Goal of the exercise:
Print the listing from its top line through the line containing "- GIVEN: 2个柜子都有剩余空间", nothing more, and leave out the pictures.
"""
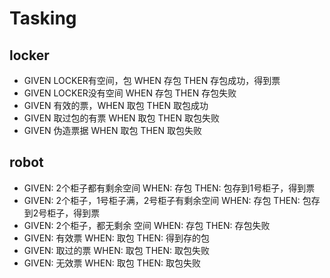 # Tasking

## locker
- GIVEN LOCKER有空间，包 WHEN 存包 THEN 存包成功，得到票
- GIVEN LOCKER没有空间 WHEN 存包 THEN 存包失败
- GIVEN 有效的票，WHEN 取包 THEN 取包成功
- GIVEN 取过包的有票 WHEN 取包 THEN 取包失败
- GIVEN 伪造票据 WHEN 取包 THEN 取包失败

## robot
- GIVEN: 2个柜子都有剩余空间 WHEN: 存包 THEN: 包存到1号柜子，得到票
- GIVEN: 2个柜子，1号柜子满，2号柜子有剩余空间 WHEN: 存包 THEN: 包存到2号柜子，得到票
- GIVEN: 2个柜子，都无剩余 空间 WHEN: 存包 THEN: 存包失败
- GIVEN: 有效票 WHEN: 取包 THEN: 得到存的包
- GIVEN: 取过的票 WHEN: 取包 THEN: 取包失败
- GIVEN: 无效票 WHEN: 取包 THEN: 取包失败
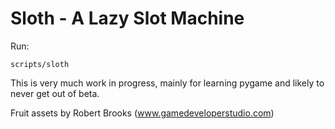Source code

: 
Sloth - A Lazy Slot Machine
===========================

Run:

    scripts/sloth

This is very much work in progress, mainly for learning pygame and likely to
never get out of beta.


Fruit assets by Robert Brooks (www.gamedeveloperstudio.com)
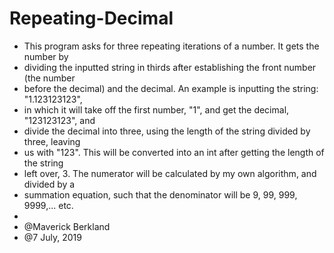 # Repeating-Decimal
 * This program asks for three repeating iterations of a number. It gets the number by  
 * dividing the inputted string in thirds after establishing the front number (the number 
 * before the decimal) and the decimal. An example is inputting the string: "1.123123123", 
 * in which it will take off the first number, "1", and get the decimal, "123123123", and 
 * divide the decimal into three, using the length of the string divided by three, leaving 
 * us with "123". This will be converted into an int after getting the length of the string 
 * left over, 3. The numerator will be calculated by my own algorithm, and divided by a 
 * summation equation, such that the denominator will be 9, 99, 999, 9999,... etc.  
 * 
 * @Maverick Berkland 
 * @7 July, 2019
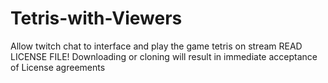 # Tetris-with-Viewers
Allow twitch chat to interface and play the game tetris on stream
READ LICENSE FILE! Downloading or cloning will result in immediate acceptance of License agreements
"""
Output for this task:
 # Tasking

## locker
- GIVEN LOCKER有空间，包 WHEN 存包 THEN 存包成功，得到票
- GIVEN LOCKER没有空间 WHEN 存包 THEN 存包失败
- GIVEN 有效的票，WHEN 取包 THEN 取包成功
- GIVEN 取过包的有票 WHEN 取包 THEN 取包失败
- GIVEN 伪造票据 WHEN 取包 THEN 取包失败

## robot
- GIVEN: 2个柜子都有剩余空间 WHEN: 存包 THEN: 包存到1号柜子，得到票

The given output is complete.